▶ [Required action]
The expected output is each line in the data below that includes the string "than".

......

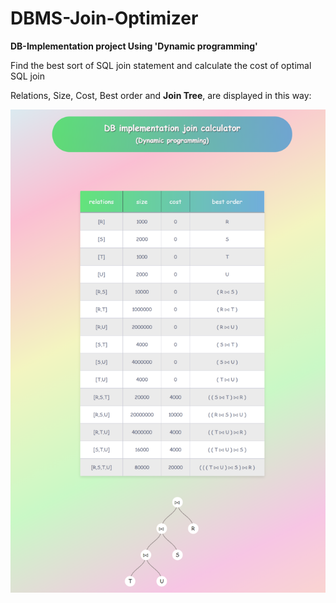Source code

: # DBMS-Join-Optimizer

**DB-Implementation project Using 'Dynamic programming'**

Find the best sort of SQL join statement and calculate the cost of optimal SQL join

Relations, Size, Cost, Best order and **Join Tree**, are displayed in this way:


![WebPage image](https://github.com/hamedkharazmi/Calculating-Optimal-Join-Cost/blob/master/screenshot.png?raw=true)
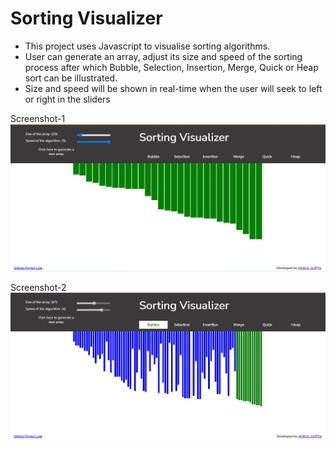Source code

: # Sorting Visualizer

* This project uses Javascript to visualise sorting algorithms.
* User can generate an array, adjust its size and speed of the sorting process after which Bubble, Selection, Insertion, Merge, Quick or Heap sort can be illustrated.
* Size and speed will be shown in real-time when the user will seek to left or right in the sliders



<!-- <img src="images/screenshot.jpg"> -->
Screenshot-1
![Screenshot](https://github.com/mukul2345/Sorting_visualizer/blob/main/img/screenshot1.jpg)

Screenshot-2
![Screenshot](https://github.com/mukul2345/Sorting_visualizer/blob/main/img/screenshot2.jpg)
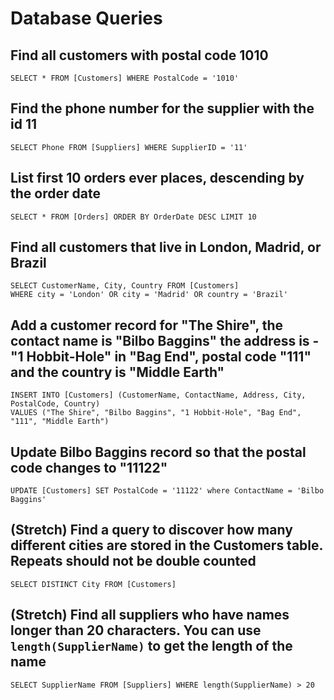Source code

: # Database Queries

## Find all customers with postal code 1010
    SELECT * FROM [Customers] WHERE PostalCode = '1010'

## Find the phone number for the supplier with the id 11
    SELECT Phone FROM [Suppliers] WHERE SupplierID = '11'

## List first 10 orders ever places, descending by the order date
    SELECT * FROM [Orders] ORDER BY OrderDate DESC LIMIT 10

## Find all customers that live in London, Madrid, or Brazil
    SELECT CustomerName, City, Country FROM [Customers] 
    WHERE city = 'London' OR city = 'Madrid' OR country = 'Brazil'

## Add a customer record for "The Shire", the contact name is "Bilbo Baggins" the address is -"1 Hobbit-Hole" in "Bag End", postal code "111" and the country is "Middle Earth"
    INSERT INTO [Customers] (CustomerName, ContactName, Address, City, PostalCode, Country)
    VALUES ("The Shire", "Bilbo Baggins", "1 Hobbit-Hole", "Bag End", "111", "Middle Earth")

## Update Bilbo Baggins record so that the postal code changes to "11122"
    UPDATE [Customers] SET PostalCode = '11122' where ContactName = 'Bilbo Baggins'

## (Stretch) Find a query to discover how many different cities are stored in the Customers table. Repeats should not be double counted
    SELECT DISTINCT City FROM [Customers]

## (Stretch) Find all suppliers who have names longer than 20 characters. You can use `length(SupplierName)` to get the length of the name
    SELECT SupplierName FROM [Suppliers] WHERE length(SupplierName) > 20
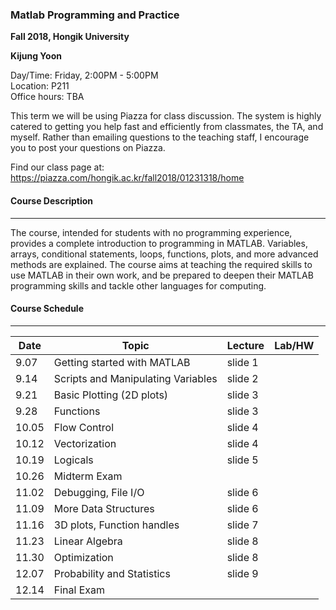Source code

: ### Matlab Programming and Practice

**Fall 2018, Hongik University**

**Kijung Yoon**

Day/Time: Friday, 2:00PM - 5:00PM<br>
Location: P211<br>
Office hours: TBA

This term we will be using Piazza for class discussion. The system is highly catered to getting you help fast and efficiently from classmates, the TA, and myself. Rather than emailing questions to the teaching staff, I encourage you to post your questions on Piazza.

Find our class page at: https://piazza.com/hongik.ac.kr/fall2018/01231318/home

#### Course Description

------

The course, intended for students with no programming experience, provides a complete introduction to programming in MATLAB. Variables, arrays, conditional statements, loops, functions, plots, and more advanced methods are explained. The course aims at teaching the required skills to use MATLAB in their own work, and be prepared to deepen their MATLAB programming skills and tackle other languages for computing. 

#### Course Schedule

------------

| Date  | Topic                              | Lecture | Lab/HW |
| ----- | ---------------------------------- | ------- | ------ |
| 9.07  | Getting started with MATLAB        | slide 1 |        |
| 9.14  | Scripts and Manipulating Variables | slide 2 |        |
| 9.21  | Basic Plotting (2D plots)          | slide 3 |        |
| 9.28  | Functions                          | slide 3 |        |
| 10.05 | Flow Control                       | slide 4 |        |
| 10.12 | Vectorization                      | slide 4 |        |
| 10.19 | Logicals                           | slide 5 |        |
| 10.26 | Midterm Exam                       |         |        |
| 11.02 | Debugging, File I/O                | slide 6 |        |
| 11.09 | More Data Structures               | slide 6 |        |
| 11.16 | 3D plots, Function handles         | slide 7 |        |
| 11.23 | Linear Algebra                     | slide 8 |        |
| 11.30 | Optimization                       | slide 8 |        |
| 12.07 | Probability and Statistics         | slide 9 |        |
| 12.14 | Final Exam                         |         |        |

......

▶ [Written solution]
## (Stretch) Find all suppliers who have names longer than 20 characters. You can use `length(SupplierName)` to get the length of the name
This term we will be using Piazza for class discussion. The system is highly catered to getting you help fast and efficiently from classmates, the TA, and myself. Rather than emailing questions to the teaching staff, I encourage you to post your questions on Piazza.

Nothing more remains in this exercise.